Published in final edited form as: Eur Respir J. 2013 Dec 12;43(4):1181–1183. doi: 10.1183/09031936.00116913

Maternal 25-hydroxyvitamin D levels in relation to offspring respiratory symptoms and infections

Renate T de Jongh 1, Sarah R Crozier 2, Stefania D’Angelo 2, Katharine C Pike 3,4, Graham Roberts 3,4,5, Jane SA Lucas 3,4, Hazel Inskip 2, Keith M Godfrey 2,4, Cyrus Cooper 2,4,6, Nicholas C Harvey 2,4; Southampton Women’s Survey Study Group
PMCID: PMC3973533  EMSID: EMS57081  PMID: 24337044

Recently, there has been an increasing interest in immunomodulatory effects of vitamin D. Several studies have suggested detrimental effects of insufficient 25-hydroxyvitamin D (25(OH)D) levels on the innate and acquired immune system which may contribute to the development of infections, and atopic and allergic conditions [1-4]. Children as well as pregnant and lactating women have been identified as groups with a high risk of 25(OH)D insufficiency [5]. Low maternal serum 25(OH)D levels in pregnancy may contribute to increased risk of offspring infections and atopic outcomes. Previous studies demonstrate inconsistency regarding relationships between maternal vitamin D intake, serum 25(OH)D levels and umbilical cord 25(OH)D levels with these outcomes in offspring [6-10]. We aimed to explore relationships between maternal serum 25(OH)D levels during late pregnancy and parent-reported respiratory tract symptoms and doctor-diagnosed lower respiratory tract infections (LRTI) in early childhood in a large cohort study.
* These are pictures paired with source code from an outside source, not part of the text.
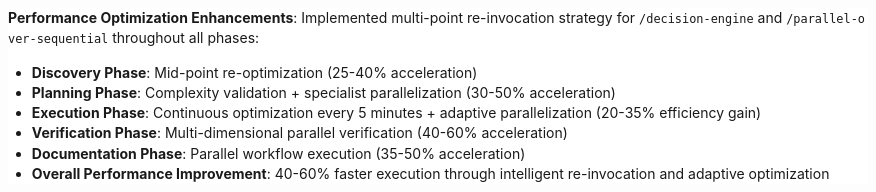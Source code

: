 **Performance Optimization Enhancements**: Implemented multi-point re-invocation strategy for `/decision-engine` and `/parallel-over-sequential` throughout all phases:
- **Discovery Phase**: Mid-point re-optimization (25-40% acceleration)
- **Planning Phase**: Complexity validation + specialist parallelization (30-50% acceleration) 
- **Execution Phase**: Continuous optimization every 5 minutes + adaptive parallelization (20-35% efficiency gain)
- **Verification Phase**: Multi-dimensional parallel verification (40-60% acceleration)
- **Documentation Phase**: Parallel workflow execution (35-50% acceleration)
- **Overall Performance Improvement**: 40-60% faster execution through intelligent re-invocation and adaptive optimization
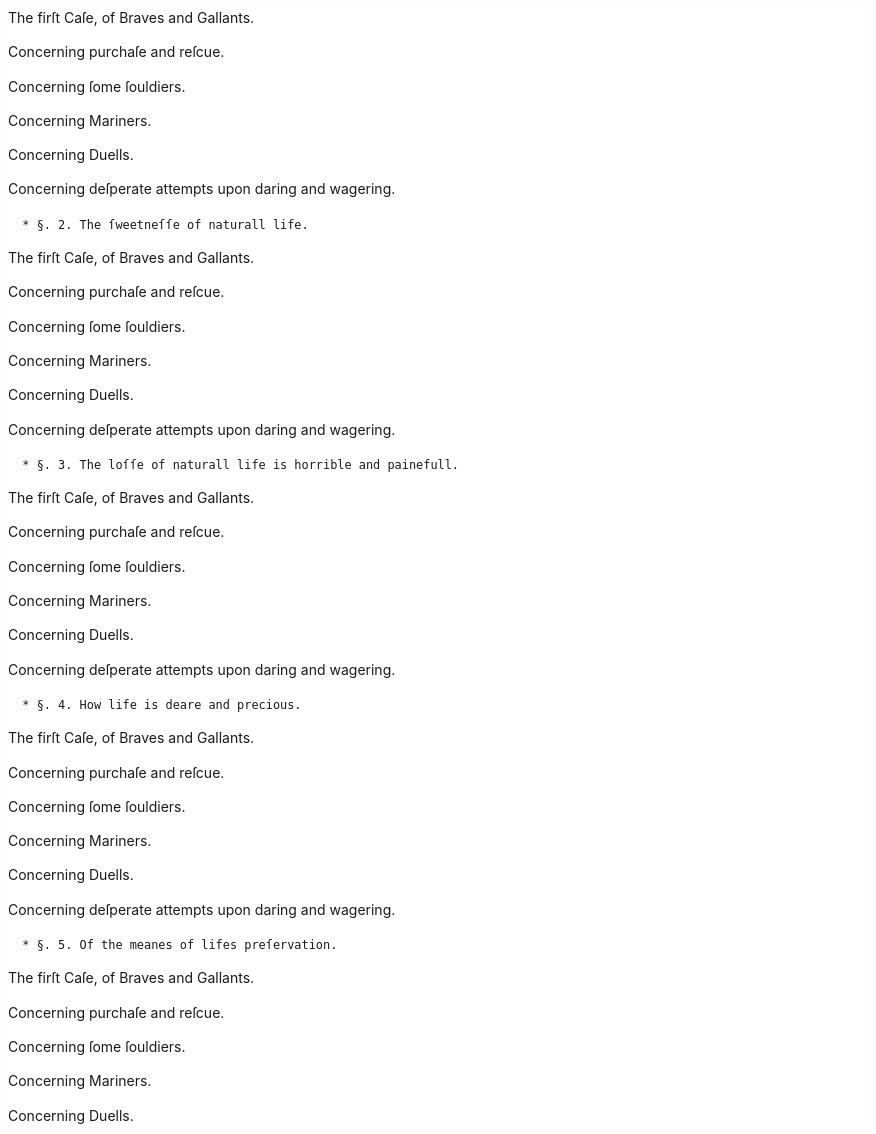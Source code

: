 The firſt Caſe, of Braves and Gallants.

Concerning purchaſe and reſcue.

Concerning ſome ſouldiers.

Concerning Mariners.

Concerning Duells.

Concerning deſperate attempts upon daring and wagering.

      * §. 2. The ſweetneſſe of naturall life.

The firſt Caſe, of Braves and Gallants.

Concerning purchaſe and reſcue.

Concerning ſome ſouldiers.

Concerning Mariners.

Concerning Duells.

Concerning deſperate attempts upon daring and wagering.

      * §. 3. The loſſe of naturall life is horrible and painefull.

The firſt Caſe, of Braves and Gallants.

Concerning purchaſe and reſcue.

Concerning ſome ſouldiers.

Concerning Mariners.

Concerning Duells.

Concerning deſperate attempts upon daring and wagering.

      * §. 4. How life is deare and precious.

The firſt Caſe, of Braves and Gallants.

Concerning purchaſe and reſcue.

Concerning ſome ſouldiers.

Concerning Mariners.

Concerning Duells.

Concerning deſperate attempts upon daring and wagering.

      * §. 5. Of the meanes of lifes preſervation.

The firſt Caſe, of Braves and Gallants.

Concerning purchaſe and reſcue.

Concerning ſome ſouldiers.

Concerning Mariners.

Concerning Duells.
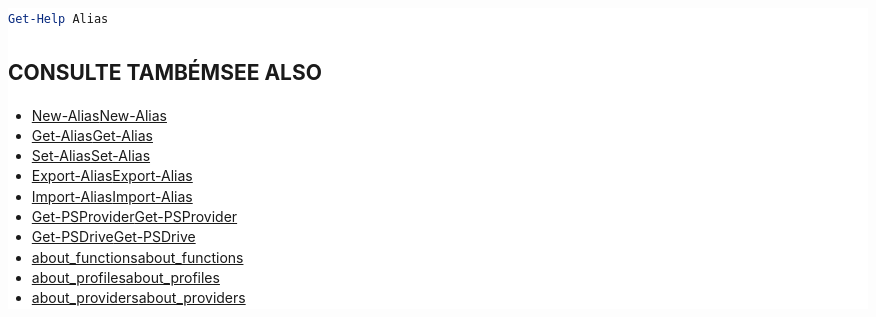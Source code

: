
 ```powershell
Get-Help Alias
```

## <a name="see-also"></a><span data-ttu-id="e92a9-188">CONSULTE TAMBÉM</span><span class="sxs-lookup"><span data-stu-id="e92a9-188">SEE ALSO</span></span>

- [<span data-ttu-id="e92a9-189">New-Alias</span><span class="sxs-lookup"><span data-stu-id="e92a9-189">New-Alias</span></span>](xref:Microsoft.PowerShell.Utility.New-Alias)
- [<span data-ttu-id="e92a9-190">Get-Alias</span><span class="sxs-lookup"><span data-stu-id="e92a9-190">Get-Alias</span></span>](xref:Microsoft.PowerShell.Utility.Get-Alias)
- [<span data-ttu-id="e92a9-191">Set-Alias</span><span class="sxs-lookup"><span data-stu-id="e92a9-191">Set-Alias</span></span>](xref:Microsoft.PowerShell.Utility.Set-Alias)
- [<span data-ttu-id="e92a9-192">Export-Alias</span><span class="sxs-lookup"><span data-stu-id="e92a9-192">Export-Alias</span></span>](xref:Microsoft.PowerShell.Utility.Export-Alias)
- [<span data-ttu-id="e92a9-193">Import-Alias</span><span class="sxs-lookup"><span data-stu-id="e92a9-193">Import-Alias</span></span>](xref:Microsoft.PowerShell.Utility.Import-Alias)
- [<span data-ttu-id="e92a9-194">Get-PSProvider</span><span class="sxs-lookup"><span data-stu-id="e92a9-194">Get-PSProvider</span></span>](xref:Microsoft.PowerShell.Management.Get-PSProvider)
- [<span data-ttu-id="e92a9-195">Get-PSDrive</span><span class="sxs-lookup"><span data-stu-id="e92a9-195">Get-PSDrive</span></span>](xref:Microsoft.PowerShell.Management.Get-PSDrive)
- [<span data-ttu-id="e92a9-196">about_functions</span><span class="sxs-lookup"><span data-stu-id="e92a9-196">about_functions</span></span>](about_functions.md)
- [<span data-ttu-id="e92a9-197">about_profiles</span><span class="sxs-lookup"><span data-stu-id="e92a9-197">about_profiles</span></span>](about_profiles.md)
- [<span data-ttu-id="e92a9-198">about_providers</span><span class="sxs-lookup"><span data-stu-id="e92a9-198">about_providers</span></span>](about_providers.md)


[aliasinfo]: /dotnet/api/system.management.automation.aliasinfo
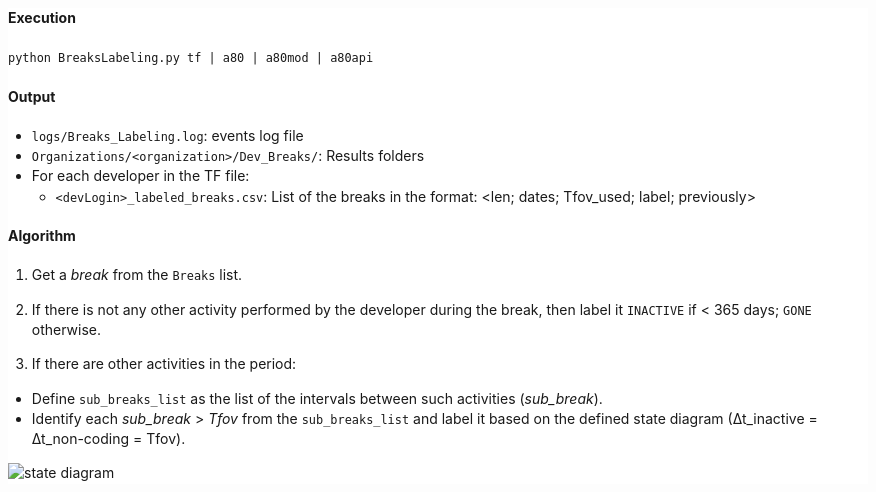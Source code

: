 #### Execution

`python BreaksLabeling.py tf | a80 | a80mod | a80api`

#### Output

- `logs/Breaks_Labeling.log`: events log file
- `Organizations/<organization>/Dev_Breaks/`: Results folders
- For each developer in the TF file:
  - `<devLogin>_labeled_breaks.csv`: List of the breaks in the format: <len; dates; Tfov_used; label; previously>

#### Algorithm

1. Get a *break* from the `Breaks` list.

2. If there is not any other activity performed by the developer during the break, then label it `INACTIVE` if < 365 days; `GONE` otherwise.

3. If there are other activities in the period:

- Define `sub_breaks_list` as the list of the intervals between such activities (*sub_break*).
- Identify each *sub_break* > *Tfov* from the `sub_breaks_list` and label it based on the defined state diagram (∆t_inactive = ∆t_non-coding = Tfov).

![state diagram](https://dl.dropboxusercontent.com/s/4jluvxonjv1mz9d/New_state_diagram.png?dl=1)

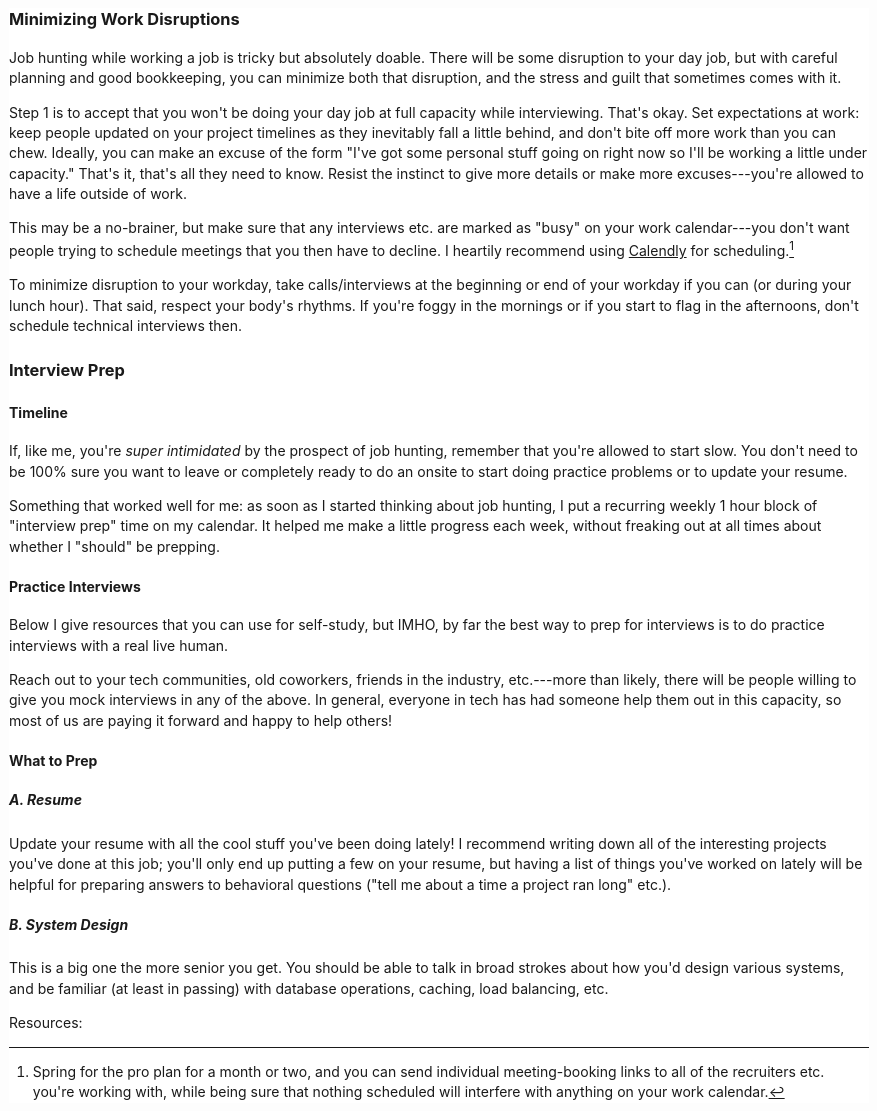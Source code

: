 ### Minimizing Work Disruptions
Job hunting while working a job is tricky but absolutely doable. There will be some disruption to your day job, but with careful planning and good bookkeeping, you can minimize both that disruption, and the stress and guilt that sometimes comes with it.

Step 1 is to accept that you won't be doing your day job at full capacity while interviewing. That's okay. Set expectations at work: keep people updated on your project timelines as they inevitably fall a little behind, and don't bite off more work than you can chew. Ideally, you can make an excuse of the form "I've got some personal stuff going on right now so I'll be working a little under capacity." That's it, that's all they need to know. Resist the instinct to give more details or make more excuses---you're allowed to have a life outside of work.

This may be a no-brainer, but make sure that any interviews etc. are marked as "busy" on your work calendar---you don't want people trying to schedule meetings that you then have to decline. I heartily recommend using [Calendly](https://calendly.com/) for scheduling.[^4]

To minimize disruption to your workday, take calls/interviews at the beginning or end of your workday if you can (or during your lunch hour). That said, respect your body's rhythms. If you're foggy in the mornings or if you start to flag in the afternoons, don't schedule technical interviews then.

### Interview Prep

#### Timeline
If, like me, you're *super intimidated* by the prospect of job hunting, remember that you're allowed to start slow. You don't need to be 100% sure you want to leave or completely ready to do an onsite to start doing practice problems or to update your resume.

Something that worked well for me: as soon as I started thinking about job hunting, I put a recurring weekly 1 hour block of "interview prep" time on my calendar. It helped me make a little progress each week, without freaking out at all times about whether I "should" be prepping.

#### Practice Interviews
Below I give resources that you can use for self-study, but IMHO, by far the best way to prep for interviews is to do practice interviews with a real live human.

Reach out to your tech communities, old coworkers, friends in the industry, etc.---more than likely, there will be people willing to give you mock interviews in any of the above. In general, everyone in tech has had someone help them out in this capacity, so most of us are paying it forward and happy to help others!

#### What to Prep
##### A. Resume
Update your resume with all the cool stuff you've been doing lately! I recommend writing down all of the interesting projects you've done at this job; you'll only end up putting a few on your resume, but having a list of things you've worked on lately will be helpful for preparing answers to behavioral questions ("tell me about a time a project ran long" etc.).

##### B. System Design
This is a big one the more senior you get. You should be able to talk in broad strokes about how you'd design various systems, and be familiar (at least in passing) with database operations, caching, load balancing, etc.

Resources:


[^1]: This post assumes that your day job is also in tech or some field that's similarly flexible in terms of hours, oversight, taking meetings/breaks/vacation, etc. If you're hunting for a tech job while in retail etc., I have no concrete advice for you, but godspeed and good luck, and feel free to hit me up for a practice interview.
[^2]: Note that I was interveiwing as a *senior software engineer* (6 yrs. experience). I think this affected the number of companies who wanted to interview me, and the types of interview questions I got. (For instance, my interviews were more focused on system design and troubleshooting than coding and algorithms, and for more junior positions, I'd probably expect the opposite.)
[^3]: There are of course some toxic workplaces that are the exception to this rule. I trust you to know the answer to this question for your specific workplace.
[^4]: Spring for the pro plan for a month or two, and you can send individual meeting-booking links to all of the recruiters etc. you're working with, while being sure that nothing scheduled will interfere with anything on your work calendar.
[^5]: I particularly liked using podcasts because it was interview prep I could do while out on a walk, instead of being glued to my computer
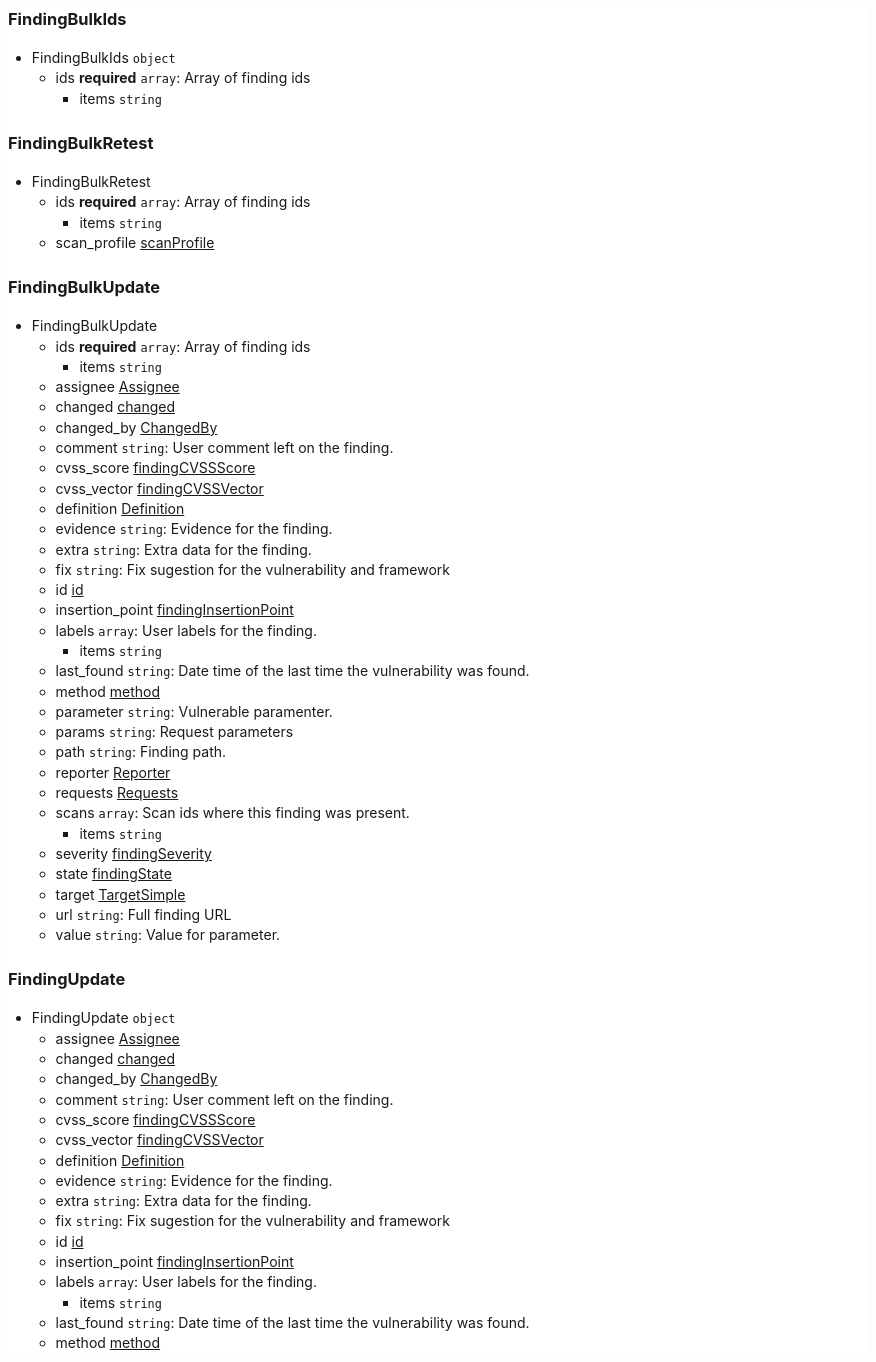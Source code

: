 ### FindingBulkIds
* FindingBulkIds `object`
  * ids **required** `array`: Array of finding ids
    * items `string`

### FindingBulkRetest
* FindingBulkRetest
  * ids **required** `array`: Array of finding ids
    * items `string`
  * scan_profile [scanProfile](#scanprofile)

### FindingBulkUpdate
* FindingBulkUpdate
  * ids **required** `array`: Array of finding ids
    * items `string`
  * assignee [Assignee](#assignee)
  * changed [changed](#changed)
  * changed_by [ChangedBy](#changedby)
  * comment `string`: User comment left on the finding.
  * cvss_score [findingCVSSScore](#findingcvssscore)
  * cvss_vector [findingCVSSVector](#findingcvssvector)
  * definition [Definition](#definition)
  * evidence `string`: Evidence for the finding.
  * extra `string`: Extra data for the finding.
  * fix `string`: Fix sugestion for the vulnerability and framework
  * id [id](#id)
  * insertion_point [findingInsertionPoint](#findinginsertionpoint)
  * labels `array`: User labels for the finding.
    * items `string`
  * last_found `string`: Date time of the last time the vulnerability was found.
  * method [method](#method)
  * parameter `string`: Vulnerable paramenter.
  * params `string`: Request parameters
  * path `string`: Finding path.
  * reporter [Reporter](#reporter)
  * requests [Requests](#requests)
  * scans `array`: Scan ids where this finding was present.
    * items `string`
  * severity [findingSeverity](#findingseverity)
  * state [findingState](#findingstate)
  * target [TargetSimple](#targetsimple)
  * url `string`: Full finding URL
  * value `string`: Value for parameter.

### FindingUpdate
* FindingUpdate `object`
  * assignee [Assignee](#assignee)
  * changed [changed](#changed)
  * changed_by [ChangedBy](#changedby)
  * comment `string`: User comment left on the finding.
  * cvss_score [findingCVSSScore](#findingcvssscore)
  * cvss_vector [findingCVSSVector](#findingcvssvector)
  * definition [Definition](#definition)
  * evidence `string`: Evidence for the finding.
  * extra `string`: Extra data for the finding.
  * fix `string`: Fix sugestion for the vulnerability and framework
  * id [id](#id)
  * insertion_point [findingInsertionPoint](#findinginsertionpoint)
  * labels `array`: User labels for the finding.
    * items `string`
  * last_found `string`: Date time of the last time the vulnerability was found.
  * method [method](#method)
The study sample consisted of 2025 mother-child pairs from the Southampton Women’s Survey with maternal serum 25(OH)D measurement at 34 weeks’ gestation (Diasorin RIA, Diasorin, Stillwater, US) [11]. Follow-up was at children’s age 6 months (n=2026), 12 months (n=1946) and 2 years (n=1876). Parents were asked whether the child had suffered from any of the following since the last visit: one or more episodes of chest wheezing/whistling, waking at night coughing three or more nights in a row (prolonged cough), one or more episodes of croup or a croupy cough, bouts of vomiting or diarrhoea lasting 2 days or longer, or a doctor-diagnosed chest infection, bronchitis, bronchiolitis, pneumonia and/or ear infection. Chest infection, bronchitis, bronchiolitis and pneumonia were combined into one variable labelled “lower respiratory tract infection” (LRTI). Binary variables were created for each outcome. Relative risks were calculated by Poisson regression with robust variance with serum 25(OH)D>75 nmol/l as reference category [12]. All analyses were adjusted for child’s sex, birthweight and gestational age, and for maternal age at childbirth, educational level, pre-pregnancy BMI, parity, ethnicity, smoking in pregnancy, and breast feeding duration. The study was approved by the Southampton and South West Hampshire Research Ethics Committee (276/97, 307/97, 089/99, 06/Q1702/104). Parental consent was obtained before inclusion of participants.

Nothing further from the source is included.